Well written, easily understood and accurant article, Eric....and I concur... thanx. I am off antidepressants right now.... and even though "the beast" makes its presence known on and off on a regular basis.... I am able to tame it enough that I can carry on with activities of daily living. The only thing that is troublesome at the moment is my energy level. I find that at times I have no choice but to give myself a break from my usual routine which includes dance workouts.... I played hookie all weekend....







When I can find the energy and stamina again... I can then resume as usual. I have to say again... and with emphasis... that when we trade worry and negative thinking for more of the good things like relaxing, utilizing "be good to ourselves" therapy and developing an attitude that "We are good"..... remissions in IBS occur more often and last longer. The way I see it... that gives us a whole lot more good days.Today isn't a good day for me.... but tomorrow is another day.... the sun will rise over the horizon and cast its lovely pink hues over the countryside.... and with the robin's first song... my faith in that which is good... will be renewed.Take care and thanx again for the article, Hugs, Evie


----------



## eric (Jul 8, 1999)

Well put artspirit.







"I have to say again... and with emphasis... that when we trade worry and negative thinking for more of the good things like relaxing, utilizing "be good to ourselves" therapy and developing an attitude that "We are good"..... remissions in IBS occur more often and last longer.
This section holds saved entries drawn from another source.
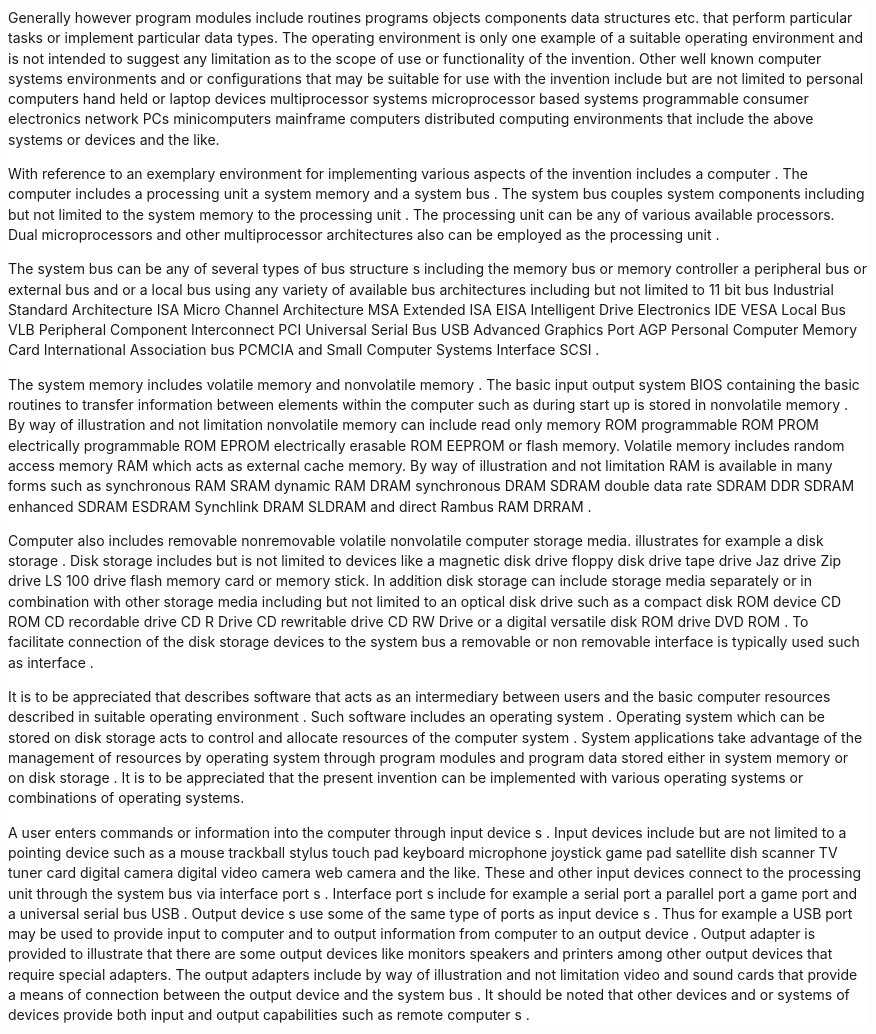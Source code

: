 Generally however program modules include routines programs objects components data structures etc. that perform particular tasks or implement particular data types. The operating environment is only one example of a suitable operating environment and is not intended to suggest any limitation as to the scope of use or functionality of the invention. Other well known computer systems environments and or configurations that may be suitable for use with the invention include but are not limited to personal computers hand held or laptop devices multiprocessor systems microprocessor based systems programmable consumer electronics network PCs minicomputers mainframe computers distributed computing environments that include the above systems or devices and the like.

With reference to an exemplary environment for implementing various aspects of the invention includes a computer . The computer includes a processing unit a system memory and a system bus . The system bus couples system components including but not limited to the system memory to the processing unit . The processing unit can be any of various available processors. Dual microprocessors and other multiprocessor architectures also can be employed as the processing unit .

The system bus can be any of several types of bus structure s including the memory bus or memory controller a peripheral bus or external bus and or a local bus using any variety of available bus architectures including but not limited to 11 bit bus Industrial Standard Architecture ISA Micro Channel Architecture MSA Extended ISA EISA Intelligent Drive Electronics IDE VESA Local Bus VLB Peripheral Component Interconnect PCI Universal Serial Bus USB Advanced Graphics Port AGP Personal Computer Memory Card International Association bus PCMCIA and Small Computer Systems Interface SCSI .

The system memory includes volatile memory and nonvolatile memory . The basic input output system BIOS containing the basic routines to transfer information between elements within the computer such as during start up is stored in nonvolatile memory . By way of illustration and not limitation nonvolatile memory can include read only memory ROM programmable ROM PROM electrically programmable ROM EPROM electrically erasable ROM EEPROM or flash memory. Volatile memory includes random access memory RAM which acts as external cache memory. By way of illustration and not limitation RAM is available in many forms such as synchronous RAM SRAM dynamic RAM DRAM synchronous DRAM SDRAM double data rate SDRAM DDR SDRAM enhanced SDRAM ESDRAM Synchlink DRAM SLDRAM and direct Rambus RAM DRRAM .

Computer also includes removable nonremovable volatile nonvolatile computer storage media. illustrates for example a disk storage . Disk storage includes but is not limited to devices like a magnetic disk drive floppy disk drive tape drive Jaz drive Zip drive LS 100 drive flash memory card or memory stick. In addition disk storage can include storage media separately or in combination with other storage media including but not limited to an optical disk drive such as a compact disk ROM device CD ROM CD recordable drive CD R Drive CD rewritable drive CD RW Drive or a digital versatile disk ROM drive DVD ROM . To facilitate connection of the disk storage devices to the system bus a removable or non removable interface is typically used such as interface .

It is to be appreciated that describes software that acts as an intermediary between users and the basic computer resources described in suitable operating environment . Such software includes an operating system . Operating system which can be stored on disk storage acts to control and allocate resources of the computer system . System applications take advantage of the management of resources by operating system through program modules and program data stored either in system memory or on disk storage . It is to be appreciated that the present invention can be implemented with various operating systems or combinations of operating systems.

A user enters commands or information into the computer through input device s . Input devices include but are not limited to a pointing device such as a mouse trackball stylus touch pad keyboard microphone joystick game pad satellite dish scanner TV tuner card digital camera digital video camera web camera and the like. These and other input devices connect to the processing unit through the system bus via interface port s . Interface port s include for example a serial port a parallel port a game port and a universal serial bus USB . Output device s use some of the same type of ports as input device s . Thus for example a USB port may be used to provide input to computer and to output information from computer to an output device . Output adapter is provided to illustrate that there are some output devices like monitors speakers and printers among other output devices that require special adapters. The output adapters include by way of illustration and not limitation video and sound cards that provide a means of connection between the output device and the system bus . It should be noted that other devices and or systems of devices provide both input and output capabilities such as remote computer s .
The way I see it... that gives us a whole lot more good days."It can be tough when dealing with IBS but it can be done and will help. Not to mention good for the heart.


----------



## JeanG (Oct 20, 1999)

This is quite good, Eric.







It's amazing how much they are finding out about the mind these days.Changing thinking patterns isn't always easy, that's for sure, but it does work!JeanG


----------



## bernard (Jan 4, 2000)

Very good article Eric!














------------------_







2W 3D 2H 15M without any cig, 428cig not smoked, $102.72 CAN, 1D 11H 40 minutes life saved.







_---


----------